Ask yourself these questions. Have you ever produced software that met all of the product specs but none of the customer’s expectations? Have you ever had to guess what information developers need from you to understand what you want? Without formal, verifiable requirements and AN EFFECTIVE WAY TO MANAGE THEM the result is usually a gap between what developers think they are supposed to build and what customers think they are going to get. (Karl Wiegers, Software Requirements, 1999)
I was reading this paragraph and what struck me was the portion you see in bold in the previous paragraph. For years we have been beating the drum about quality requirements. Everyone wants training on how to write them, how to structure them, how to test them, how to elicit them, how to make sure they are clear, complete concise…. and on and on. I’ve delivered a lot of these courses over the years. Students in the class nod and take copious notes about methods for ensuring requirements are clear and concise. But as I continue to teach these classes I have to ask the question. If you don’t manage those requirements after they are written, aren’t we missing some of the benefits of good requirements?
I look back at the reports we see from groups like Standish and Gartner. We are still seeing that nearly half of all projects are late and over budget, and that these are almost always tied to some kind of requirements issue. Yes, it is very important to elicit and specify clear and concise requirements that accurately reflect the user’s needs and wants. But that is just the first step in the requirements engineering process. The real work and effort comes in managing these requirements as development continues. In my experience there are very few organizations that really manage requirements. There is little or no traceability in these organizations. After all these years of knowing the importance of requirements management, why is there so little of it going on?
If you are in an organization where requirements are managed, then you probably snicker at these comments. I worked on a very complex weapon control system for many years. During that time I thought we were so behind in our requirements work.
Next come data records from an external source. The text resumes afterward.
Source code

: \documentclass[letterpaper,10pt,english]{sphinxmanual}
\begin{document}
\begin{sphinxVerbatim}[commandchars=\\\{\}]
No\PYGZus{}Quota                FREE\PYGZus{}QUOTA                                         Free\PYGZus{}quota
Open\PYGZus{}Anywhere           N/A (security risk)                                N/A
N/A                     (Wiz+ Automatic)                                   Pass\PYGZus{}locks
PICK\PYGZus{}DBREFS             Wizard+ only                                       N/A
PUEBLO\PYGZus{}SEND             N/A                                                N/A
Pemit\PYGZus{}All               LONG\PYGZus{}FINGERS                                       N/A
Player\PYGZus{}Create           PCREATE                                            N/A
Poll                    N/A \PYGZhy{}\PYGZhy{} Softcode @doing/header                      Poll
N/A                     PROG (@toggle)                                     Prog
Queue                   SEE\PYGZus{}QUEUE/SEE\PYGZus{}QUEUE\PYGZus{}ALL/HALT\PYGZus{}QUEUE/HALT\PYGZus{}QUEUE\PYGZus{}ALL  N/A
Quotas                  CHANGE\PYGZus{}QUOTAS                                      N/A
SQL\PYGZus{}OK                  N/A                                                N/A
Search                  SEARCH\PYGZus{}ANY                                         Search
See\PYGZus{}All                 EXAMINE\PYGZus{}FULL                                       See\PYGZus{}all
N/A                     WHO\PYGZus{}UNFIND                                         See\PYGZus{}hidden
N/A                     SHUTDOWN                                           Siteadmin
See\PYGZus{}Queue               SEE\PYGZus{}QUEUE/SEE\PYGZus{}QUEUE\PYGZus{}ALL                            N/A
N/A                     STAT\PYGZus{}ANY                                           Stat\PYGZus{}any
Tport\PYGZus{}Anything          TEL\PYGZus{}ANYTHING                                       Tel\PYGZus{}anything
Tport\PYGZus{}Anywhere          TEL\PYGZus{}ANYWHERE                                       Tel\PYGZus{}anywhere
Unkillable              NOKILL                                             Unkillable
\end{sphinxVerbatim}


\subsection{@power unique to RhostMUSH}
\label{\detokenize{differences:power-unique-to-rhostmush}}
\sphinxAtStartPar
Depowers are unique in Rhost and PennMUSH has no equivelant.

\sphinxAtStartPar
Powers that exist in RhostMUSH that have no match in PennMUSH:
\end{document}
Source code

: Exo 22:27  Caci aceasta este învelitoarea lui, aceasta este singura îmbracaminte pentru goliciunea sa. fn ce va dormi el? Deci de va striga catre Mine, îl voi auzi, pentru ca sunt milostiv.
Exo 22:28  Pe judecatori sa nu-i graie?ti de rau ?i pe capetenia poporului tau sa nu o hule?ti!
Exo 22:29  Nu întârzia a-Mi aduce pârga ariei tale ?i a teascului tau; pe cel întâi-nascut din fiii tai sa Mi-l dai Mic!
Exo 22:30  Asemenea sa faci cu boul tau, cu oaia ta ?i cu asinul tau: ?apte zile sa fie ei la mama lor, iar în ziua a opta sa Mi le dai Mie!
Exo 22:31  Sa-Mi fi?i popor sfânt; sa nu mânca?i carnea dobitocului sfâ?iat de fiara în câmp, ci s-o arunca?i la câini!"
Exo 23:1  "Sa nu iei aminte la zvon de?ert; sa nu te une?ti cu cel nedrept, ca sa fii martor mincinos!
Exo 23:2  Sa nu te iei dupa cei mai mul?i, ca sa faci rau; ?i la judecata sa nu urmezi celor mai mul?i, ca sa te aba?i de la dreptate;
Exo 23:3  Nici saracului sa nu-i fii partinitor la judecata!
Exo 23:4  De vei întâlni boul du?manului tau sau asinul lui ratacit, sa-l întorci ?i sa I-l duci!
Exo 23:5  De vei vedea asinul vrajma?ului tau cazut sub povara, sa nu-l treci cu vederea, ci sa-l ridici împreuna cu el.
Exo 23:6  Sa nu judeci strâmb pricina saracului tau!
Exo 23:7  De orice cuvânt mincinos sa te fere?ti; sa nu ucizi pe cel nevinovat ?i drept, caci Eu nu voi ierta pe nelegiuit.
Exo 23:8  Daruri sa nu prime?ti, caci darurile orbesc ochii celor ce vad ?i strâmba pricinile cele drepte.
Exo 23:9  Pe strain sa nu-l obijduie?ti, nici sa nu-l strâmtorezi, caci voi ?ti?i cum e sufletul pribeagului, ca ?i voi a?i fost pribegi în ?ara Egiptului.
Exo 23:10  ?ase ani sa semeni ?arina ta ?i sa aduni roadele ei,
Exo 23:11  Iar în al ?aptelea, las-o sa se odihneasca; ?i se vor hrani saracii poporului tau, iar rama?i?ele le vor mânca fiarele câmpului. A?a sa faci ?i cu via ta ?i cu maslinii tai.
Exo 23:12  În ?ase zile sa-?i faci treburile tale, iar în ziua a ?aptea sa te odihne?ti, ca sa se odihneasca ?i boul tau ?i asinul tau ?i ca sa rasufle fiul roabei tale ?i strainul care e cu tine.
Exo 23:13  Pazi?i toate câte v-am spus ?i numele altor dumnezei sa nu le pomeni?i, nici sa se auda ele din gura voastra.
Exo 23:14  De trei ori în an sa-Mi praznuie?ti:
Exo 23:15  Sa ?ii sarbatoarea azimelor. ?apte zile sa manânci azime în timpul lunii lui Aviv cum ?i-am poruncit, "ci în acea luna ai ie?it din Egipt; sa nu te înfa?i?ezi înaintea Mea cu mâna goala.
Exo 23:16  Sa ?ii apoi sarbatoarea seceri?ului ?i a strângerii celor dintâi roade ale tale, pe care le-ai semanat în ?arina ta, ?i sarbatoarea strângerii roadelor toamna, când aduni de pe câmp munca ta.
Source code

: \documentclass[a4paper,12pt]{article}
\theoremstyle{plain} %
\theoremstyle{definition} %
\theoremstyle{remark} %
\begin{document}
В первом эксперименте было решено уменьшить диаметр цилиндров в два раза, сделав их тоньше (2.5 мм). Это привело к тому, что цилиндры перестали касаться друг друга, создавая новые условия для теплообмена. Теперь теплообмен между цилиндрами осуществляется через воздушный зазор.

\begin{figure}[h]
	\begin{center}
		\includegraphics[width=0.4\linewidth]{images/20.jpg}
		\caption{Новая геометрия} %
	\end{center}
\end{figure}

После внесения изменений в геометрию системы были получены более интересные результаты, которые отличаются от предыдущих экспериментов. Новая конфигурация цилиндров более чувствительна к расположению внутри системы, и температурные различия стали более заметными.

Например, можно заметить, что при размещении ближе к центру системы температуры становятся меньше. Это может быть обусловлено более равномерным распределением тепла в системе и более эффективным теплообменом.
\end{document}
Actually, we were light years ahead of most organizations. We had full traceability from user requirements to code, a change management process, requirements were constantly updated as change requests were reviewed. We were doing this manually for a while until our customer insisted we had to implement a requirements tool.
I often hear excuses for not managing requirements – our project is so small it doesn’t matter, we don’t have time for those activities, we don’t have a tool. I’m beginning to think the management of the requirements is even more critical to project success and that it is time to focus on the requirements management activities. Requirements management must be an essential part of any project, no matter the size.